— WHAT YOU ARE ASKED TO DO —
Below are the records. Gather each line that holds "issues".

— DATASET CONTENT —
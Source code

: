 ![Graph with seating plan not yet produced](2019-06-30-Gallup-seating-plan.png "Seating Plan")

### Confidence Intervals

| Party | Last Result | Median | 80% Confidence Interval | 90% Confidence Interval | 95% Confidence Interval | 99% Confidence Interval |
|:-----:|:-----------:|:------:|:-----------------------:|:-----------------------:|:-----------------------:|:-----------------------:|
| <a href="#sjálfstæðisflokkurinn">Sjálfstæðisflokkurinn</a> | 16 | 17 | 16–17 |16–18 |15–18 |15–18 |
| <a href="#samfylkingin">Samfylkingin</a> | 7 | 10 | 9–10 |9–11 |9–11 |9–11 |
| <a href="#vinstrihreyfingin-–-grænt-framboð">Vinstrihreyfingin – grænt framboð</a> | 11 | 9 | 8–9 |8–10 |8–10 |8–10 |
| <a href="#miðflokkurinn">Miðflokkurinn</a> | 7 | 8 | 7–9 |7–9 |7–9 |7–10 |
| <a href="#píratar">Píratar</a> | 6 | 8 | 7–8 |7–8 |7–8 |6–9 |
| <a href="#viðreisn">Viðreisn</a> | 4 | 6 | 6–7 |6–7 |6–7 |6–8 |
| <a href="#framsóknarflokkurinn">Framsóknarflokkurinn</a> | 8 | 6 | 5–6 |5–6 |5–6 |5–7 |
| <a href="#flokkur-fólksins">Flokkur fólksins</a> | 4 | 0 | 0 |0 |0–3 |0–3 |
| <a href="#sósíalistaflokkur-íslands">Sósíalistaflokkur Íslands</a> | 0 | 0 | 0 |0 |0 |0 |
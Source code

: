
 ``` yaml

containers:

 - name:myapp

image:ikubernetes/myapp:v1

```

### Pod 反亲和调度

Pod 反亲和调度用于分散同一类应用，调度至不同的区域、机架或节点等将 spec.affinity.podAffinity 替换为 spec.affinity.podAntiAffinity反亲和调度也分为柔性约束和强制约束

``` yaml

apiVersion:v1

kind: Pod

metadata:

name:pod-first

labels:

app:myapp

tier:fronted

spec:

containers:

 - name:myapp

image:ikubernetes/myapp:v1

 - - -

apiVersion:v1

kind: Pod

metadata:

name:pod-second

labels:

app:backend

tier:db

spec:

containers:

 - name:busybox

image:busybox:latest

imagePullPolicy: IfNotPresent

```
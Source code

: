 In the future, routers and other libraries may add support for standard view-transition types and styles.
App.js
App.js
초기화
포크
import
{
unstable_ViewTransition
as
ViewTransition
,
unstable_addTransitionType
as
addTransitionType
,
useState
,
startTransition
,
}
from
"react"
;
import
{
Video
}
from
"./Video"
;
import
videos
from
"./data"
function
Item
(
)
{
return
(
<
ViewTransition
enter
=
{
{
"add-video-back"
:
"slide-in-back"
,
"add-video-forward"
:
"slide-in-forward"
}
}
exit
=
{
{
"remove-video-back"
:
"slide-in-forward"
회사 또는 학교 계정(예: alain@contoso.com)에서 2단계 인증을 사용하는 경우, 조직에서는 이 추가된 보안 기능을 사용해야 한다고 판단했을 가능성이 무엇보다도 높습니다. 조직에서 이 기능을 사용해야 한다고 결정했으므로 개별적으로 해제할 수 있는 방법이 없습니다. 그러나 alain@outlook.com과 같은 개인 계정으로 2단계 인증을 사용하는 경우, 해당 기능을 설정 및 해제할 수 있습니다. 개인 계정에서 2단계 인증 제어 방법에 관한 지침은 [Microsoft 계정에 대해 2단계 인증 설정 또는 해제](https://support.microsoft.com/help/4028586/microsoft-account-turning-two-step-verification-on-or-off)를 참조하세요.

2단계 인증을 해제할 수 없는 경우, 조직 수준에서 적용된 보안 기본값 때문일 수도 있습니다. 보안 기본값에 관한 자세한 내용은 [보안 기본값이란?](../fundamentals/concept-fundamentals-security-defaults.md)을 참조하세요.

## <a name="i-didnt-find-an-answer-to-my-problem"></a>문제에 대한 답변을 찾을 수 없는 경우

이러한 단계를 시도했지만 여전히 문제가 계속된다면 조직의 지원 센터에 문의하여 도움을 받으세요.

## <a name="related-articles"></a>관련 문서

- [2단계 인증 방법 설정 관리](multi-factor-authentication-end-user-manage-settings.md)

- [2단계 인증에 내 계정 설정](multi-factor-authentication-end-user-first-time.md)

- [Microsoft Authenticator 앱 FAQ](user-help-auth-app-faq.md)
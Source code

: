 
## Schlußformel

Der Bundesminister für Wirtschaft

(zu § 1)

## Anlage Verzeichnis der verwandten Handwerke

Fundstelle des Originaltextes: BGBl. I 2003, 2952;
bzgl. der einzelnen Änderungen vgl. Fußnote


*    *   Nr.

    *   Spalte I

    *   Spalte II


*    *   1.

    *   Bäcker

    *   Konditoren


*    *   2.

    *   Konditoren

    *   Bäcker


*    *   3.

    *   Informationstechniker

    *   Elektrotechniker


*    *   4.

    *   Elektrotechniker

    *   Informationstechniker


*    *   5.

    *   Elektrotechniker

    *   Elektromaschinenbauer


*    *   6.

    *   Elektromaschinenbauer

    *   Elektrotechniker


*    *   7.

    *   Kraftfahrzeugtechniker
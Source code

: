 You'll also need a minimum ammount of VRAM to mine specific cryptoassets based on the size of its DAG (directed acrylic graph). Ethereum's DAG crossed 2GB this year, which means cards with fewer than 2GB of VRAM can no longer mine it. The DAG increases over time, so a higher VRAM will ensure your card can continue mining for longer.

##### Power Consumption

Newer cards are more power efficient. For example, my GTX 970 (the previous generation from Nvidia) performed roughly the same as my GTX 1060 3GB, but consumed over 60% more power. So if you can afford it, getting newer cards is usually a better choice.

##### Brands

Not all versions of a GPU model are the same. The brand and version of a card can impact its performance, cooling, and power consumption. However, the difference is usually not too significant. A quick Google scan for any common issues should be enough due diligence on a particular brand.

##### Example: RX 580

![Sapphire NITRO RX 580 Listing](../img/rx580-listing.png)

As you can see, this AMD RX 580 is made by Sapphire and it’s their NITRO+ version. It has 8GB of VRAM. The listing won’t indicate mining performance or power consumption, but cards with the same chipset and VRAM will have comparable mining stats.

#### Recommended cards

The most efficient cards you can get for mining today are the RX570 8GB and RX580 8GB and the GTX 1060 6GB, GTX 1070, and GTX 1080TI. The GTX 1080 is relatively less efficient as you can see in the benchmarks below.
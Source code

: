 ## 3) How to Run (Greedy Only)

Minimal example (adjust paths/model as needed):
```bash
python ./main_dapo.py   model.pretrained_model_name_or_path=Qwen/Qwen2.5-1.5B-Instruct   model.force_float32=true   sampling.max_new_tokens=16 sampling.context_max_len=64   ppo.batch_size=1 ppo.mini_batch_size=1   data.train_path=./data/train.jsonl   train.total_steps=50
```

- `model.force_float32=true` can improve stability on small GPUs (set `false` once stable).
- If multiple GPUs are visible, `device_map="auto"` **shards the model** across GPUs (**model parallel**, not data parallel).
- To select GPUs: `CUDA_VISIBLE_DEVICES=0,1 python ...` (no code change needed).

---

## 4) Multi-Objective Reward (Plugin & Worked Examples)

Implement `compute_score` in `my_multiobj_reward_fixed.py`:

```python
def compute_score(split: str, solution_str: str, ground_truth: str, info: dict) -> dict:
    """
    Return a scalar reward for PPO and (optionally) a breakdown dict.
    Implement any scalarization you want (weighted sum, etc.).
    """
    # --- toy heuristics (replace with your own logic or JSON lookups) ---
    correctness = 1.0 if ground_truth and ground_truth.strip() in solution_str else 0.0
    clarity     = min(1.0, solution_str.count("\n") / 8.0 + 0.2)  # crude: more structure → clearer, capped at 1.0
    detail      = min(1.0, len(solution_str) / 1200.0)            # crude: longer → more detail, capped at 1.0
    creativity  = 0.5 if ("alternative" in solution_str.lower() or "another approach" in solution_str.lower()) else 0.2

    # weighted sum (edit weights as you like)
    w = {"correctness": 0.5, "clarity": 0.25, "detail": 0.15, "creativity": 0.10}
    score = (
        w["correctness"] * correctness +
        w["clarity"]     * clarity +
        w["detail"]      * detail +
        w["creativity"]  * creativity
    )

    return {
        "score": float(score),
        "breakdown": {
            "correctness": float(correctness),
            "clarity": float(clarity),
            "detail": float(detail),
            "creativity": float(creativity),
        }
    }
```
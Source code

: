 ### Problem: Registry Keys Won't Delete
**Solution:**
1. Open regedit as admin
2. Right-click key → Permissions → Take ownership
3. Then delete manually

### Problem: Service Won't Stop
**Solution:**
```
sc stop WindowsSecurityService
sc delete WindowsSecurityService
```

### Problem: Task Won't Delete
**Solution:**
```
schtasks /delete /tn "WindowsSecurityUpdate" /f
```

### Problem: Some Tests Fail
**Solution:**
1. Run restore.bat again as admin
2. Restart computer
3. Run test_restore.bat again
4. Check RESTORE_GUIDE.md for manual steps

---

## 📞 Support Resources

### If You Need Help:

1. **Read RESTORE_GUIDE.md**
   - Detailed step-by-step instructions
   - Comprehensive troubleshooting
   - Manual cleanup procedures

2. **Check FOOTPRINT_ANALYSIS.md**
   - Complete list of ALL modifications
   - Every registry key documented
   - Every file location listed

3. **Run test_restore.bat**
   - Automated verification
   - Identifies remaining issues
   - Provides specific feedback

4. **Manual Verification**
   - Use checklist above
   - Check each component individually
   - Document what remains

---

— RESULT —
Not all versions of a GPU model are the same. The brand and version of a card can impact its performance, cooling, and power consumption. However, the difference is usually not too significant. A quick Google scan for any common issues should be enough due diligence on a particular brand.
   - Identifies remaining issues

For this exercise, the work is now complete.